The Current State of Business School Admissions
Thanks to a robust economy and the allure of high tech start up opportunities, business school applications are down a bit from their recent, historical high levels. Application drops were reported for the 2017-2018 application cycle at 70% of full-time MBA programs. More remarkable was that the drop affected the very top schools with Harvard Business School reporting a 4.5% drop, Stanford reporting a 4.6% drop and Wharton reporting a 6.7% drop in applications. Of course, it has always remained very highly competitive at the very top business schools and their placement reports continue to justify the intense applicant competition as well as the hefty tuition.
B-School Applications Fall as Economy Rises
You may have noticed lately the economic news about the strong employment and stock markets. The economic news is good and many applicants wonder: does it affect my b-school chances?
Time and time again, it’s been shown that in periods of economic boom that b-school applications go down. Why is that?
More young professionals feel that they can don’t need an MBA when jobs and advancement opportunities are plentiful. If you are applying this year, the good news is that average MBA salaries are north of $150,000 and even higher at the top MBA programs.
Continue to stay on top of job trends in the business world. It will do you no good to construct an application theme around a business sector that is falling on hard times. Be realistic about the career path you want to follow and make sure it’s not a path that is sliding into harder times ahead. By being honest with your choice of direction, you’re showing the admissions committees that you are aware of current events and trends and know what you are getting into.
The bottom line on business school timing is that you should go for your degree when the timing is right for you. Your MBA education is one of the largest investments you’ll make in your life. With a realistic look at your career path and answering some hard questions, you’ll know whether the time to strike is at hand.
The Benefits of a B-school Education
Ironically, one reason that MBA applicant pools declined for several years in the early ‘noughts’ is that the economy was picking up. It’s easier for people and companies to commit to business school when the economy is sluggish. When the economy is trudging along and growth is stagnant, employers are unable to find growth opportunities that allow their star employees to learn management or contribute to productivity. Consequently, the chance to spend two years at business school sharpening job skills, improving a resume, and expanding networks looks attractive, both to prospective applicants and to their employers.
By contrast, when the economy is growing, prospective applicants may be faced with the prospect of giving up business opportunities if they want to go to business school. It can be a very difficult choice to make.
One way around this dilemma is to enroll in a part-time or executive MBA program. Part-time programs allow professionals to earn a degree by taking evening and weekend classes while working full-time.
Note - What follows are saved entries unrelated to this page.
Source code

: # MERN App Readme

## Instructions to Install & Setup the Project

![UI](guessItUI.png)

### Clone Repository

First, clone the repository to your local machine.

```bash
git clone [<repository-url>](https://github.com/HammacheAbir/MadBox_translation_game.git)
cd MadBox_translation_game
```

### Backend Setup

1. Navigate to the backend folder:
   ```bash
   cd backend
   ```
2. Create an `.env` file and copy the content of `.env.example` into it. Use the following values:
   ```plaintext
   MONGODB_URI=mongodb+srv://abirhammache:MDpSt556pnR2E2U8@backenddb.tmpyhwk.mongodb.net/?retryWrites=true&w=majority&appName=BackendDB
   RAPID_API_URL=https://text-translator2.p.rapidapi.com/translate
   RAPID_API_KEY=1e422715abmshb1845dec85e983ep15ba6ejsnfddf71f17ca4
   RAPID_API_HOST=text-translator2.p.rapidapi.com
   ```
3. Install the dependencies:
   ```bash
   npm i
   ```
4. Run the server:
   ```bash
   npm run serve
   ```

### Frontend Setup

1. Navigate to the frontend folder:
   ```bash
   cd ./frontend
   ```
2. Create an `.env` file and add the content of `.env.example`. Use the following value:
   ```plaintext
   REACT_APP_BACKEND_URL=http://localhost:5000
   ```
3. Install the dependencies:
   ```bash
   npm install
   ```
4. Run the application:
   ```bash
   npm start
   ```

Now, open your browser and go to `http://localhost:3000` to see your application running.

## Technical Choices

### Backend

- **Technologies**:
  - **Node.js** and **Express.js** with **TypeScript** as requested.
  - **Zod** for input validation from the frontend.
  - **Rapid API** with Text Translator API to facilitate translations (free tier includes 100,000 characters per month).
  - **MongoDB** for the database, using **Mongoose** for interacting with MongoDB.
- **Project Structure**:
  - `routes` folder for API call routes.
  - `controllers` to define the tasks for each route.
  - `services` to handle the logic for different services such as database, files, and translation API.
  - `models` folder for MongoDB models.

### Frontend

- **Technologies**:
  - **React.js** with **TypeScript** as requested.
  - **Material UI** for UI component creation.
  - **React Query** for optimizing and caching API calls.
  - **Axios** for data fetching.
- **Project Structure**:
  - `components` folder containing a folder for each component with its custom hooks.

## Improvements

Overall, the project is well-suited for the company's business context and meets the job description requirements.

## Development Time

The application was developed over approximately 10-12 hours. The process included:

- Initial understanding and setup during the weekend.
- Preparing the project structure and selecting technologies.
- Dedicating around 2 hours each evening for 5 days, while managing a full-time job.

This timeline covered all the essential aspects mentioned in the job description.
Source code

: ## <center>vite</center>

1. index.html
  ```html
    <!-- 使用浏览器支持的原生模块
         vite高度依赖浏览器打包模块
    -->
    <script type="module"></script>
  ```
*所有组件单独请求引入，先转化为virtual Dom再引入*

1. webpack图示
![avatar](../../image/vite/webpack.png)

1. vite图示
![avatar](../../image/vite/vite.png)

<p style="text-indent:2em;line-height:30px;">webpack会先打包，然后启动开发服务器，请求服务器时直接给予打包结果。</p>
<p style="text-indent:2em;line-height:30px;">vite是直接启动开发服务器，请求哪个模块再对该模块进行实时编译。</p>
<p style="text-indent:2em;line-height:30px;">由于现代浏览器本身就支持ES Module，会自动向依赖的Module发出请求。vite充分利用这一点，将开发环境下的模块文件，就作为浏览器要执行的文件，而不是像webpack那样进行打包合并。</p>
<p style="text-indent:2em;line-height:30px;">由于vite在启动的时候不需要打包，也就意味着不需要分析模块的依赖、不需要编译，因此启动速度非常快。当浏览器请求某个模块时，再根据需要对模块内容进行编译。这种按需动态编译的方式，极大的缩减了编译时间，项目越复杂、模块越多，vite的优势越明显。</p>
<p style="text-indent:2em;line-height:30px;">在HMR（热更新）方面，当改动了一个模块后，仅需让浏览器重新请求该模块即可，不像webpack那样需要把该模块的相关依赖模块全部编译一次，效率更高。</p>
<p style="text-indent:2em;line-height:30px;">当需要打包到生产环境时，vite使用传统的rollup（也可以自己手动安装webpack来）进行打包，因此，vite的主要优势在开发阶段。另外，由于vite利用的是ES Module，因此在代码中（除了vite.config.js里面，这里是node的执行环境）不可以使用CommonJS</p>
Executive MBA programs allow students with the right amount of work experience to earn a degree in as little as one year, through an intensive program.
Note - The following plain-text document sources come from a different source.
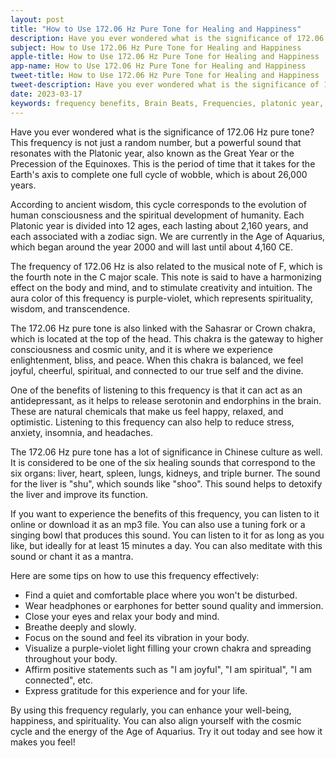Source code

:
 ```yaml
---
layout: post
title: "How to Use 172.06 Hz Pure Tone for Healing and Happiness"
description: Have you ever wondered what is the significance of 172.06 Hz pure tone? This frequency is not just a random number, but a powerful sound that resonates with the Platonic year, also known as the Great Year or the Precession of the Equinoxes.
subject: How to Use 172.06 Hz Pure Tone for Healing and Happiness
apple-title: How to Use 172.06 Hz Pure Tone for Healing and Happiness
app-name: How to Use 172.06 Hz Pure Tone for Healing and Happiness
tweet-title: How to Use 172.06 Hz Pure Tone for Healing and Happiness
tweet-description: Have you ever wondered what is the significance of 172.06 Hz pure tone? This frequency is not just a random number, but a powerful sound that resonates with the Platonic year, also known as the Great Year or the Precession of the Equinoxes.
date: 2023-03-17
keywords: frequency benefits, Brain Beats, Frequencies, platonic year, 172.06 hz, pure tone, brainwave entrainment, sound therapy, 172.06 Hz frequency benefits
---
```


Have you ever wondered what is the significance of 172.06 Hz pure tone? This frequency is not just a random number, but a powerful sound that resonates with the Platonic year, also known as the Great Year or the Precession of the Equinoxes. This is the period of time that it takes for the Earth's axis to complete one full cycle of wobble, which is about 26,000 years. 

According to ancient wisdom, this cycle corresponds to the evolution of human consciousness and the spiritual development of humanity. Each Platonic year is divided into 12 ages, each lasting about 2,160 years, and each associated with a zodiac sign. We are currently in the Age of Aquarius, which began around the year 2000 and will last until about 4,160 CE.

The frequency of 172.06 Hz is also related to the musical note of F, which is the fourth note in the C major scale. This note is said to have a harmonizing effect on the body and mind, and to stimulate creativity and intuition. The aura color of this frequency is purple-violet, which represents spirituality, wisdom, and transcendence.

The 172.06 Hz pure tone is also linked with the Sahasrar or Crown chakra, which is located at the top of the head. This chakra is the gateway to higher consciousness and cosmic unity, and it is where we experience enlightenment, bliss, and peace. When this chakra is balanced, we feel joyful, cheerful, spiritual, and connected to our true self and the divine.

One of the benefits of listening to this frequency is that it can act as an antidepressant, as it helps to release serotonin and endorphins in the brain. These are natural chemicals that make us feel happy, relaxed, and optimistic. Listening to this frequency can also help to reduce stress, anxiety, insomnia, and headaches.

The 172.06 Hz pure tone has a lot of significance in Chinese culture as well. It is considered to be one of the six healing sounds that correspond to the six organs: liver, heart, spleen, lungs, kidneys, and triple burner. The sound for the liver is "shu", which sounds like "shoo". This sound helps to detoxify the liver and improve its function.

If you want to experience the benefits of this frequency, you can listen to it online or download it as an mp3 file. You can also use a tuning fork or a singing bowl that produces this sound. You can listen to it for as long as you like, but ideally for at least 15 minutes a day. You can also meditate with this sound or chant it as a mantra.

Here are some tips on how to use this frequency effectively:

- Find a quiet and comfortable place where you won't be disturbed.
- Wear headphones or earphones for better sound quality and immersion.
- Close your eyes and relax your body and mind.
- Breathe deeply and slowly.
- Focus on the sound and feel its vibration in your body.
- Visualize a purple-violet light filling your crown chakra and spreading throughout your body.
- Affirm positive statements such as "I am joyful", "I am spiritual", "I am connected", etc.
- Express gratitude for this experience and for your life.

By using this frequency regularly, you can enhance your well-being, happiness, and spirituality. You can also align yourself with the cosmic cycle and the energy of the Age of Aquarius. Try it out today and see how it makes you feel!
Accelerated MBA programs are another option that can cut the amount of time needed to earn a graduate business degree. 4 of the top U.S. business schools now offer an accelerated MBA program that allows students to earn an MBA in just 12 to 16 months. These programs differ from EMBA programs in that they are open to applicants with less work experience. They can be an attractive choice for people who do not need an internship to achieve their career goals and who need to minimize the amount of time they spend away from the workplace.
The traditional two-year MBA program continues to offer unique advantages, though. It allows students to focus all their energy and intellect on their studies, and promotes network-building in a way that part-time and executive programs do not. Full-time programs also provide room for internships, which are increasingly important in the job market. (A recent GMAC Corporate Recruiter Survey found that about a third of new MBA hires went to work for companies where they had interned). The two intensive “boot camp” years of a traditional MBA program will leave you well versed in such areas as finance, management, marketing, and strategy. You will also come away with a whole new way to analyze business issues and exposure to powerful techniques to help sell yourself to your full potential.
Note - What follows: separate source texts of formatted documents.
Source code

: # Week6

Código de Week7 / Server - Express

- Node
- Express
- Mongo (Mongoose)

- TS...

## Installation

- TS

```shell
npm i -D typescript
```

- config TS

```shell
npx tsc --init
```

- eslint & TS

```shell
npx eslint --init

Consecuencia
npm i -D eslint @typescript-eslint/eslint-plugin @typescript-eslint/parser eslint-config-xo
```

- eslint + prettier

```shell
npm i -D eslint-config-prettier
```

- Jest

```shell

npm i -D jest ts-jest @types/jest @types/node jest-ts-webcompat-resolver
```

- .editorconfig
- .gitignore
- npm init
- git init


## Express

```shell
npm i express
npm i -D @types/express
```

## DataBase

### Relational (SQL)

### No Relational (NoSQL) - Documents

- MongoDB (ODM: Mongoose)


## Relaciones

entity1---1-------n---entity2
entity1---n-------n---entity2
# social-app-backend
Moreover, an MBA can give you additional career flexibility and help you switch occupations. In fact, an MBA from a top business school can increase your earnings potential by over 150%. It would be pretty tough to do that by staying with your current employer for an additional 2 years – even in a booming economy!
MBA Career Choices
In the short term, an education from a top business school can help you gain valuable work experience with an employer such as a consulting firm, investment bank, venture capital group, tech company or exciting new start up. You will also have opportunities to work for a more “stable” Fortune 500 company in the business planning, investor relations, or corporate development departments.
In the long term, these valuable experiences can certainly help you position yourself for a senior-level management position. Even in the best of business times, an MBA is an excellent investment.